### [Instructions for the task]
Repeat the stretch of entries below from the line with "[improved fork]: https://github.com/Daniel-KM/OaiPmhRepository" through the line with "[OcrElementSet]: https://github.com/Daniel-KM/OcrElementSet". Include both ends and add nothing.

### [Exercise materials]
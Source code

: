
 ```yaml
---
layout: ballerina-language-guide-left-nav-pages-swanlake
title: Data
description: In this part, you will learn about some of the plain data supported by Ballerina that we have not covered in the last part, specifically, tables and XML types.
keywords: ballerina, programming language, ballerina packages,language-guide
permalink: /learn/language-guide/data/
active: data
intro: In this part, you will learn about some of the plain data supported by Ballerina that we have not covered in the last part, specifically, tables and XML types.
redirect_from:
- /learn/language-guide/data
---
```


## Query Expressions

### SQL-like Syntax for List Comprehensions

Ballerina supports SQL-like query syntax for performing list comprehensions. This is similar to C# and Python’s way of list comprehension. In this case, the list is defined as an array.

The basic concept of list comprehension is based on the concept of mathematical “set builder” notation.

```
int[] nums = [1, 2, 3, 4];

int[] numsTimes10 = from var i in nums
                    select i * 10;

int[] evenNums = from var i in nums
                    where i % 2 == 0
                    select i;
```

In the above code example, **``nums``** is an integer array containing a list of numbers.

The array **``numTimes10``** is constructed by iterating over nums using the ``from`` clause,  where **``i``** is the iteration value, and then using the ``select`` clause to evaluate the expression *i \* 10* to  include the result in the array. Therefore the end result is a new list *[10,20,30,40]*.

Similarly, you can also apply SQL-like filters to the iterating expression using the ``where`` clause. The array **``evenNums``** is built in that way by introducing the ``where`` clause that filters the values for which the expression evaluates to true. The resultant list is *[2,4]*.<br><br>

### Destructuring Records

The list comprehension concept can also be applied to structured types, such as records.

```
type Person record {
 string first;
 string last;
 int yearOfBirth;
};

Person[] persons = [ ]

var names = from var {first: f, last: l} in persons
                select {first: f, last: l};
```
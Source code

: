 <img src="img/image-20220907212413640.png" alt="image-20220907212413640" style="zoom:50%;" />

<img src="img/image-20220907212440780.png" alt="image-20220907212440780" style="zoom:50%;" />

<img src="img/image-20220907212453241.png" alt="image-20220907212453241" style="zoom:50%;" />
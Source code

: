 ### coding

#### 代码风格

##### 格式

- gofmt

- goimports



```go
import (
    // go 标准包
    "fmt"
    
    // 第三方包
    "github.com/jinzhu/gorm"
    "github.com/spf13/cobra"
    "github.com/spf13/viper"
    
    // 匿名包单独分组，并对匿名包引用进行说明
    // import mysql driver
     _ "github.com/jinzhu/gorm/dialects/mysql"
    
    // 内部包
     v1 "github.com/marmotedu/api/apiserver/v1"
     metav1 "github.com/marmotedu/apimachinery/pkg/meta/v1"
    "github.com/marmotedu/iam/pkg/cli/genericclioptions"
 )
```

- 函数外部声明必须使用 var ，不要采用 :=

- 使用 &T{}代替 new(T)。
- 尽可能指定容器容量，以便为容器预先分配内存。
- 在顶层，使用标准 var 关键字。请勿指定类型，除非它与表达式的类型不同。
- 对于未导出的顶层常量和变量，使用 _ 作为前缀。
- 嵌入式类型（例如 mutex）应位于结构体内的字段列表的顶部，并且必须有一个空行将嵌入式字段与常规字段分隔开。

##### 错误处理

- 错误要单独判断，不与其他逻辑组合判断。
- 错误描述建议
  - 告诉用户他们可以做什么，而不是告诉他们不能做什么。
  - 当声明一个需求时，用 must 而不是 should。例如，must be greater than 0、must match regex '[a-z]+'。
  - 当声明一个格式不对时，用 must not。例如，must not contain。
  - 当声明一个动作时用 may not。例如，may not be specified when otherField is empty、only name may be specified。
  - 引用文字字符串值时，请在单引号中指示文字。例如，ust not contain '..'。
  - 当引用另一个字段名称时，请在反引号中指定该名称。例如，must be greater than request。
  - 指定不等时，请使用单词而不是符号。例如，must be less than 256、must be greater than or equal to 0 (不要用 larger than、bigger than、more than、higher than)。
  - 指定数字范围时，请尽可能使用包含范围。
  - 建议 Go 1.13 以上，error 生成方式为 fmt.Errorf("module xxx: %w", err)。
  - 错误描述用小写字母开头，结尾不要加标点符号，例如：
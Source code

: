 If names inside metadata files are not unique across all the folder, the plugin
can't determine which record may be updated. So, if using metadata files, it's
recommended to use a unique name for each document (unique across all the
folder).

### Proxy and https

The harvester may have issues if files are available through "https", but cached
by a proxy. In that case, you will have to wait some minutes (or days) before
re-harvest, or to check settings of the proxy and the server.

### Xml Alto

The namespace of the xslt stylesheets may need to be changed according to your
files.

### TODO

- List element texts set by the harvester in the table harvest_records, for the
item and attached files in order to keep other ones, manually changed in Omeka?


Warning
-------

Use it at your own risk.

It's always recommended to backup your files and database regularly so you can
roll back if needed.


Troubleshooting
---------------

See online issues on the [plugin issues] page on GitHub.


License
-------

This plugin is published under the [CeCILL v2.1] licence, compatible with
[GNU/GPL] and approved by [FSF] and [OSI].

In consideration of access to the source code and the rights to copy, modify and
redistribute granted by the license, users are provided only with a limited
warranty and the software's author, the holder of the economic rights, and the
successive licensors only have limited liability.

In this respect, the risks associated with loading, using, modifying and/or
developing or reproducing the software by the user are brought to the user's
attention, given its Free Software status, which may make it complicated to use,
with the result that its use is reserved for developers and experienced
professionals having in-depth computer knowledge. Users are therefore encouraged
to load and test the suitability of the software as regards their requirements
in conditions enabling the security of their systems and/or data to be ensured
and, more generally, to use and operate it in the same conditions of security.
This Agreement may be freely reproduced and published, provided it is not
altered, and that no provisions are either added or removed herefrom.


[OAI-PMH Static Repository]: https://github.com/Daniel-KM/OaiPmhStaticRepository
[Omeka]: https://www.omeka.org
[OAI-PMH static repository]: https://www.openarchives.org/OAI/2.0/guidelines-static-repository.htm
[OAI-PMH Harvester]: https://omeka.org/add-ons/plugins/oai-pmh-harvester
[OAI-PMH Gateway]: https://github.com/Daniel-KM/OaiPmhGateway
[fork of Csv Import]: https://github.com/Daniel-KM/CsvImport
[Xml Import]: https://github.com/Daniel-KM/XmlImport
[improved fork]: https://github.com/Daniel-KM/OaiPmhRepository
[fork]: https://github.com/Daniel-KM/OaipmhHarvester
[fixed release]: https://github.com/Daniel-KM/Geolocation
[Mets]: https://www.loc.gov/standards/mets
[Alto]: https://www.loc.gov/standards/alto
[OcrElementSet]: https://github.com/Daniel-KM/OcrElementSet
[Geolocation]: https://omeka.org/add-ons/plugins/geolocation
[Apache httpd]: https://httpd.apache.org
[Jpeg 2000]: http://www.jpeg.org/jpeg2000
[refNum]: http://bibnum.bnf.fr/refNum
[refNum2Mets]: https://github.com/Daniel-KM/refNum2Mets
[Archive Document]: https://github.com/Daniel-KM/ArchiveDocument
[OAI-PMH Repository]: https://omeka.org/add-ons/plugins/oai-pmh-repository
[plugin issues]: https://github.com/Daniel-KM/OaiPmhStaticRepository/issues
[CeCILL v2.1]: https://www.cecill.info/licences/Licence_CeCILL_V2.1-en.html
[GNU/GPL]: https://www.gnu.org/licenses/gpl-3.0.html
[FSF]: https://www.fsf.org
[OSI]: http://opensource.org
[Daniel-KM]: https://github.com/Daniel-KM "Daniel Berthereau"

### [Written answer]
[improved fork]: https://github.com/Daniel-KM/OaiPmhRepository
[fork]: https://github.com/Daniel-KM/OaipmhHarvester
[fixed release]: https://github.com/Daniel-KM/Geolocation
[Mets]: https://www.loc.gov/standards/mets
[Alto]: https://www.loc.gov/standards/alto
[OcrElementSet]: https://github.com/Daniel-KM/OcrElementSet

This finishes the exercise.